[ofw] RE: ibbus disable on HCA0 erroneously removes all IPoIB instances; including IPoIB ports on HCA1 ?

Leonid Keller leonid at mellanox.co.il
Tue Mar 17 07:29:33 PDT 2009


Hi Stan,
I somehow missed your e-mail.
I'm OK with patches, you may commit them.

> -----Original Message-----
> From: Reuven Amitai 
> Sent: Tuesday, March 17, 2009 3:53 PM
> To: Leonid Keller
> Subject: FW: [ofw] RE: ibbus disable on HCA0 erroneously 
> removes all IPoIB instances; including IPoIB ports on HCA1 ?
> 
>  
> 
> -----Original Message-----
> From: ofw-bounces at lists.openfabrics.org 
> [mailto:ofw-bounces at lists.openfabrics.org] On Behalf Of Smith, Stan
> Sent: Thursday, March 12, 2009 3:33 AM
> To: Leonid Keller; Anatoly Greenblatt
> Cc: ofw at lists.openfabrics.org
> Subject: [ofw] RE: ibbus disable on HCA0 erroneously removes 
> all IPoIB instances; including IPoIB ports on HCA1 ?
> 
> Hello,
>   In testing your patches, which I now discover have been 
> checked into svn, I discovered some good news and some not so 
> good news: (Winverbs & winmad filters enabled during testing)
> 
> 1) Your changes to bus_pnp.c in fdo_start() allowed me to fix 
> a long standing sore spot in the late binding of the HCA to a 
> BFI (Bus Filter Instance); please see attached patch files.

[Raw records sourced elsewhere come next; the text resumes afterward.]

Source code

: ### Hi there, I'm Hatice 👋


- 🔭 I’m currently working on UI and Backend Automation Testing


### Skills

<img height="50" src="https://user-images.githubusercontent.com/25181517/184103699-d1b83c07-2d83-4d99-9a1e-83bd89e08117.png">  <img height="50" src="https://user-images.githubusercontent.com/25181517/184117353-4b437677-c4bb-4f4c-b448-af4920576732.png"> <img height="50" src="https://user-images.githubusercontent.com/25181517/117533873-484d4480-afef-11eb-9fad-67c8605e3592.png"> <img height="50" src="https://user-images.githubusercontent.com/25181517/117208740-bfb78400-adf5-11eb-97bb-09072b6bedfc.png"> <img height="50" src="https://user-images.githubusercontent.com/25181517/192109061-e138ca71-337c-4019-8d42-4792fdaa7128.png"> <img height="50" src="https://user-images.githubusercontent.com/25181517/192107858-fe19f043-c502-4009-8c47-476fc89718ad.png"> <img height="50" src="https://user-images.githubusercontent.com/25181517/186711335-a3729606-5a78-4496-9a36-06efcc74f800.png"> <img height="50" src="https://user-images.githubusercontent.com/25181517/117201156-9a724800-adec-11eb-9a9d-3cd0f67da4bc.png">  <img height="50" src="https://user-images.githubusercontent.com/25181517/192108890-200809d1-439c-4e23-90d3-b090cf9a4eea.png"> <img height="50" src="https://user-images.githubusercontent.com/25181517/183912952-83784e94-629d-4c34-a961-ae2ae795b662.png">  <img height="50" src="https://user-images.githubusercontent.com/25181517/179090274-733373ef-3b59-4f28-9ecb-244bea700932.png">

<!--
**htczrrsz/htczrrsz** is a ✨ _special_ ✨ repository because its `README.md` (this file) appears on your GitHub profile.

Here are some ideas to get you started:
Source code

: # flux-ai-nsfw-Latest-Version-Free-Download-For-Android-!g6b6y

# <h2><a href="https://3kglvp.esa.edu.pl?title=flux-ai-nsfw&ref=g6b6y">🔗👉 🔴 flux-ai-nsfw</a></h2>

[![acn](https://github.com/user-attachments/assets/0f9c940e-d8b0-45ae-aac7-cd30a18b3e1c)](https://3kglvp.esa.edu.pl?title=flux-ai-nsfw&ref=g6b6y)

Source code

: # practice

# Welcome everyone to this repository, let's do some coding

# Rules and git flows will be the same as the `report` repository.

> BFI is now bound to HCA in fdo_start() along with 
> get_set_bfi_by_hca_guid() being replaced by get_bfi_by_hca_guid().
>  Bus_driver.h mods are formatting (ts=4).
> 
> 2) The mthca driver crashes during system shutdown in 
> mthca_query_device(); please see attached patch files.

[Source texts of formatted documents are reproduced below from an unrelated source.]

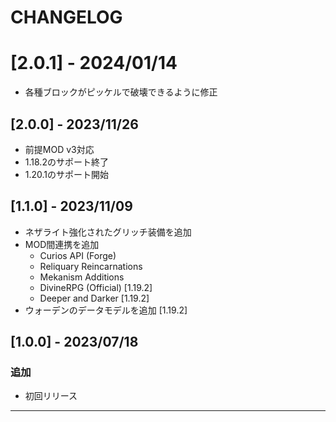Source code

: # CHANGELOG

# [2.0.1] - 2024/01/14

- 各種ブロックがピッケルで破壊できるように修正

## [2.0.0] - 2023/11/26

- 前提MOD v3対応
- 1.18.2のサポート終了
- 1.20.1のサポート開始

## [1.1.0] - 2023/11/09

- ネザライト強化されたグリッチ装備を追加
- MOD間連携を追加
  - Curios API (Forge)
  - Reliquary Reincarnations
  - Mekanism Additions
  - DivineRPG (Official) [1.19.2]
  - Deeper and Darker [1.19.2]
- ウォーデンのデータモデルを追加 [1.19.2]

## [1.0.0] - 2023/07/18

### 追加

- 初回リリース

---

>  hca_pnp.c mods are whitespace formatting (ts=4) along with 
> the correct driver name.
>  mthca_provider.c mods in mthca_query_device(), 
> mthca_is_livefish(mdev) returns TRUE when mdev == NULL, so 
> the following dereference exploded.
>         props->vendor_id = mdev->ext->hcaConfig.VendorID;
> 
> I'm not sure how mdev ends up null? Shutdown timing perhaps?
> 
> I suspect similar mods to the mlx4 driver will need to be performed.
> 
> 3) I believe there are al_ifc reference counting problems 
> although they do not seem to cause observable problems.
> 
> If you approve of the ibbus.sys mods I will svn commit upon your OK.
> 
> Stan.
> 
> 
> Leonid Keller wrote:
> > Find attached a patch that removes registration HCA with IBAL.
> >
> > It should have been done anyway independent of reported problems.
> > Wrt the problems:
> >
> > 1.  (Stan) "ibbus disable on HCA0 erroneously removes all IPoIB 
> > instances; including IPoIB ports on HCA1 ?"

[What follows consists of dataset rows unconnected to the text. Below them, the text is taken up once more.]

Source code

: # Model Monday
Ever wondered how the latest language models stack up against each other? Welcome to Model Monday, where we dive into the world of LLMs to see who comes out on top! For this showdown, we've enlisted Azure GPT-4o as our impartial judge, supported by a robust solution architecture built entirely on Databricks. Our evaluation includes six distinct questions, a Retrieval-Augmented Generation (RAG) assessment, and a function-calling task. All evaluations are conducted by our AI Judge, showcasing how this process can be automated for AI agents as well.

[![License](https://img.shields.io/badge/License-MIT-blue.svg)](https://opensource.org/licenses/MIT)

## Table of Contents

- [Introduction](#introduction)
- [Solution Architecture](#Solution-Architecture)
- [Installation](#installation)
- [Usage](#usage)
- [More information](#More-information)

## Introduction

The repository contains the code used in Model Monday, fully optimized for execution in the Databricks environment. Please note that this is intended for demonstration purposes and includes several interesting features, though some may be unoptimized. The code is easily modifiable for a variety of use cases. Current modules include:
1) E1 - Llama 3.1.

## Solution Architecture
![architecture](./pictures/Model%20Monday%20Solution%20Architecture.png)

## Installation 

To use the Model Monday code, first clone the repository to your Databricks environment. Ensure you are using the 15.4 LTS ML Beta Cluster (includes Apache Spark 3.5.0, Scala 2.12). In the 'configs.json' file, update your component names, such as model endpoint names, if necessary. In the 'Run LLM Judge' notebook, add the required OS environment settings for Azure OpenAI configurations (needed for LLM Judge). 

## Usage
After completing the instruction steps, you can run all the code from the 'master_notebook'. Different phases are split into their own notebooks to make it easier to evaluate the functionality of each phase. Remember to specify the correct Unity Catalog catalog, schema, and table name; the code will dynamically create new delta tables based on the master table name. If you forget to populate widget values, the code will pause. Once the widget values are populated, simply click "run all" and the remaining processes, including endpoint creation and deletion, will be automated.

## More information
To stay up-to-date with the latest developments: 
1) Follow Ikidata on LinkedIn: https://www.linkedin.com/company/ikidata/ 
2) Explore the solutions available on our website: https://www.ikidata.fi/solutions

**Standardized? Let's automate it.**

> > This patch seems like solves this problem when working without 
> > WinVerbs&WinMad.
> > With Win* drivers one can get a crash, playing disable/enable with 
> > MLX4_HCA.
> > I believe, it doesn't related to the patch. I'll describe it in 
> > another tread.
> >
> > 2. (Anatoly) "winof 2.0.2: crash in ibbus.sys when running whql 
> > testsonmlx4hca"
> > I don't think this patch will cause MLX4_HCA to pass pnpdtest.
> > But may be the crash will go away. I don't know what 
> exactly case of 
> > pnpdtest caused the crash.
> > Anatoly, could you try it, having applied the patch ?
> >
> >
> >> -----Original Message-----
> >> From: Smith, Stan [mailto:stan.smith at intel.com]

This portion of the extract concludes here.